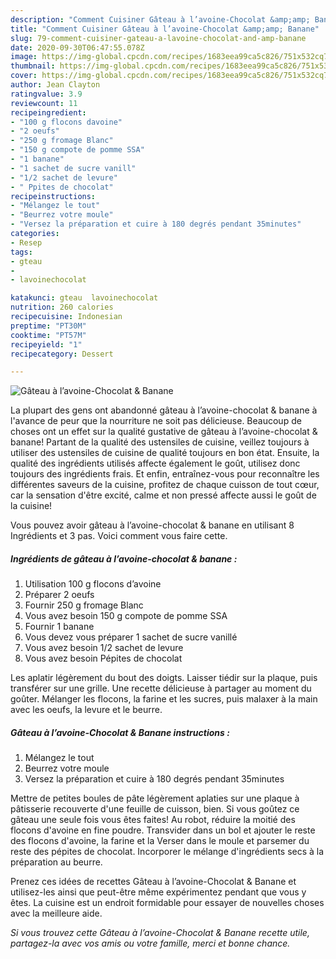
 ```yaml
---
description: "Comment Cuisiner Gâteau à l’avoine-Chocolat &amp;amp; Banane"
title: "Comment Cuisiner Gâteau à l’avoine-Chocolat &amp;amp; Banane"
slug: 79-comment-cuisiner-gateau-a-lavoine-chocolat-and-amp-banane
date: 2020-09-30T06:47:55.078Z
image: https://img-global.cpcdn.com/recipes/1683eea99ca5c826/751x532cq70/gateau-a-lavoine-chocolat-banane-photo-principale-de-la-recette.jpg
thumbnail: https://img-global.cpcdn.com/recipes/1683eea99ca5c826/751x532cq70/gateau-a-lavoine-chocolat-banane-photo-principale-de-la-recette.jpg
cover: https://img-global.cpcdn.com/recipes/1683eea99ca5c826/751x532cq70/gateau-a-lavoine-chocolat-banane-photo-principale-de-la-recette.jpg
author: Jean Clayton
ratingvalue: 3.9
reviewcount: 11
recipeingredient:
- "100 g flocons davoine"
- "2 oeufs"
- "250 g fromage Blanc"
- "150 g compote de pomme SSA"
- "1 banane"
- "1 sachet de sucre vanill"
- "1/2 sachet de levure"
- " Ppites de chocolat"
recipeinstructions:
- "Mélangez le tout"
- "Beurrez votre moule"
- "Versez la préparation et cuire à 180 degrés pendant 35minutes"
categories:
- Resep
tags:
- gteau
- 
- lavoinechocolat

katakunci: gteau  lavoinechocolat 
nutrition: 260 calories
recipecuisine: Indonesian
preptime: "PT30M"
cooktime: "PT57M"
recipeyield: "1"
recipecategory: Dessert

---
```



![Gâteau à l’avoine-Chocolat &amp; Banane](https://img-global.cpcdn.com/recipes/1683eea99ca5c826/751x532cq70/gateau-a-lavoine-chocolat-banane-photo-principale-de-la-recette.jpg)

La plupart des gens ont abandonné gâteau à l’avoine-chocolat &amp; banane à l'avance de peur que la nourriture ne soit pas délicieuse. Beaucoup de choses ont un effet sur la qualité gustative de gâteau à l’avoine-chocolat &amp; banane! Partant de la qualité des ustensiles de cuisine, veillez toujours à utiliser des ustensiles de cuisine de qualité toujours en bon état. Ensuite, la qualité des ingrédients utilisés affecte également le goût, utilisez donc toujours des ingrédients frais. Et enfin, entraînez-vous pour reconnaître les différentes saveurs de la cuisine, profitez de chaque cuisson de tout cœur, car la sensation d'être excité, calme et non pressé affecte aussi le goût de la cuisine!

<!--inarticleads1-->

Vous pouvez avoir gâteau à l’avoine-chocolat &amp; banane en utilisant 8 Ingrédients et 3 pas. Voici comment vous faire cette.

##### Ingrédients de gâteau à l’avoine-chocolat &amp; banane :

1. Utilisation 100 g flocons d’avoine
1. Préparer 2 oeufs
1. Fournir 250 g fromage Blanc
1. Vous avez besoin 150 g compote de pomme SSA
1. Fournir 1 banane
1. Vous devez vous préparer 1 sachet de sucre vanillé
1. Vous avez besoin 1/2 sachet de levure
1. Vous avez besoin  Pépites de chocolat


Les aplatir légèrement du bout des doigts. Laisser tiédir sur la plaque, puis transférer sur une grille. Une recette délicieuse à partager au moment du goûter. Mélanger les flocons, la farine et les sucres, puis malaxer à la main avec les oeufs, la levure et le beurre. 

<!--inarticleads2-->

##### Gâteau à l’avoine-Chocolat &amp; Banane instructions :

1. Mélangez le tout
1. Beurrez votre moule
1. Versez la préparation et cuire à 180 degrés pendant 35minutes


Mettre de petites boules de pâte légèrement aplaties sur une plaque à pâtisserie recouverte d&#39;une feuille de cuisson, bien. Si vous goûtez ce gâteau une seule fois vous êtes faites! Au robot, réduire la moitié des flocons d&#39;avoine en fine poudre. Transvider dans un bol et ajouter le reste des flocons d&#39;avoine, la farine et la Verser dans le moule et parsemer du reste des pépites de chocolat. Incorporer le mélange d&#39;ingrédients secs à la préparation au beurre. 

<!--inarticleads1-->

<p>
Prenez ces idées de recettes Gâteau à l’avoine-Chocolat &amp; Banane et utilisez-les ainsi que peut-être même expérimentez pendant que vous y êtes. La cuisine est un endroit formidable pour essayer de nouvelles choses avec la meilleure aide.
</p>

<p>
<i>Si vous trouvez cette Gâteau à l’avoine-Chocolat &amp; Banane recette utile, partagez-la avec vos amis ou votre famille, merci et bonne chance.</i>
</p>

____

Directions =>
Only the pictures stay behind; copy everything else in the records above exactly.

Solution to this problem =>
 ```yaml
---
description: "Comment Cuisiner Gâteau à l’avoine-Chocolat &amp;amp; Banane"
title: "Comment Cuisiner Gâteau à l’avoine-Chocolat &amp;amp; Banane"
slug: 79-comment-cuisiner-gateau-a-lavoine-chocolat-and-amp-banane
date: 2020-09-30T06:47:55.078Z
image: https://img-global.cpcdn.com/recipes/1683eea99ca5c826/751x532cq70/gateau-a-lavoine-chocolat-banane-photo-principale-de-la-recette.jpg
thumbnail: https://img-global.cpcdn.com/recipes/1683eea99ca5c826/751x532cq70/gateau-a-lavoine-chocolat-banane-photo-principale-de-la-recette.jpg
cover: https://img-global.cpcdn.com/recipes/1683eea99ca5c826/751x532cq70/gateau-a-lavoine-chocolat-banane-photo-principale-de-la-recette.jpg
author: Jean Clayton
ratingvalue: 3.9
reviewcount: 11
recipeingredient:
- "100 g flocons davoine"
- "2 oeufs"
- "250 g fromage Blanc"
- "150 g compote de pomme SSA"
- "1 banane"
- "1 sachet de sucre vanill"
- "1/2 sachet de levure"
- " Ppites de chocolat"
recipeinstructions:
- "Mélangez le tout"
- "Beurrez votre moule"
- "Versez la préparation et cuire à 180 degrés pendant 35minutes"
categories:
- Resep
tags:
- gteau
- 
- lavoinechocolat

katakunci: gteau  lavoinechocolat 
nutrition: 260 calories
recipecuisine: Indonesian
preptime: "PT30M"
cooktime: "PT57M"
recipeyield: "1"
recipecategory: Dessert

---
```



![Gâteau à l’avoine-Chocolat &amp; Banane](https://img-global.cpcdn.com/recipes/1683eea99ca5c826/751x532cq70/gateau-a-lavoine-chocolat-banane-photo-principale-de-la-recette.jpg)

La plupart des gens ont abandonné gâteau à l’avoine-chocolat &amp; banane à l'avance de peur que la nourriture ne soit pas délicieuse. Beaucoup de choses ont un effet sur la qualité gustative de gâteau à l’avoine-chocolat &amp; banane! Partant de la qualité des ustensiles de cuisine, veillez toujours à utiliser des ustensiles de cuisine de qualité toujours en bon état. Ensuite, la qualité des ingrédients utilisés affecte également le goût, utilisez donc toujours des ingrédients frais. Et enfin, entraînez-vous pour reconnaître les différentes saveurs de la cuisine, profitez de chaque cuisson de tout cœur, car la sensation d'être excité, calme et non pressé affecte aussi le goût de la cuisine!

<!--inarticleads1-->

Vous pouvez avoir gâteau à l’avoine-chocolat &amp; banane en utilisant 8 Ingrédients et 3 pas. Voici comment vous faire cette.

##### Ingrédients de gâteau à l’avoine-chocolat &amp; banane :

1. Utilisation 100 g flocons d’avoine
1. Préparer 2 oeufs
1. Fournir 250 g fromage Blanc
1. Vous avez besoin 150 g compote de pomme SSA
1. Fournir 1 banane
1. Vous devez vous préparer 1 sachet de sucre vanillé
1. Vous avez besoin 1/2 sachet de levure
1. Vous avez besoin  Pépites de chocolat


Les aplatir légèrement du bout des doigts. Laisser tiédir sur la plaque, puis transférer sur une grille. Une recette délicieuse à partager au moment du goûter. Mélanger les flocons, la farine et les sucres, puis malaxer à la main avec les oeufs, la levure et le beurre. 

<!--inarticleads2-->

##### Gâteau à l’avoine-Chocolat &amp; Banane instructions :

1. Mélangez le tout
1. Beurrez votre moule
1. Versez la préparation et cuire à 180 degrés pendant 35minutes


Mettre de petites boules de pâte légèrement aplaties sur une plaque à pâtisserie recouverte d&#39;une feuille de cuisson, bien. Si vous goûtez ce gâteau une seule fois vous êtes faites! Au robot, réduire la moitié des flocons d&#39;avoine en fine poudre. Transvider dans un bol et ajouter le reste des flocons d&#39;avoine, la farine et la Verser dans le moule et parsemer du reste des pépites de chocolat. Incorporer le mélange d&#39;ingrédients secs à la préparation au beurre. 

<!--inarticleads1-->

<p>
Prenez ces idées de recettes Gâteau à l’avoine-Chocolat &amp; Banane et utilisez-les ainsi que peut-être même expérimentez pendant que vous y êtes. La cuisine est un endroit formidable pour essayer de nouvelles choses avec la meilleure aide.
</p>

<p>
<i>Si vous trouvez cette Gâteau à l’avoine-Chocolat &amp; Banane recette utile, partagez-la avec vos amis ou votre famille, merci et bonne chance.</i>
</p>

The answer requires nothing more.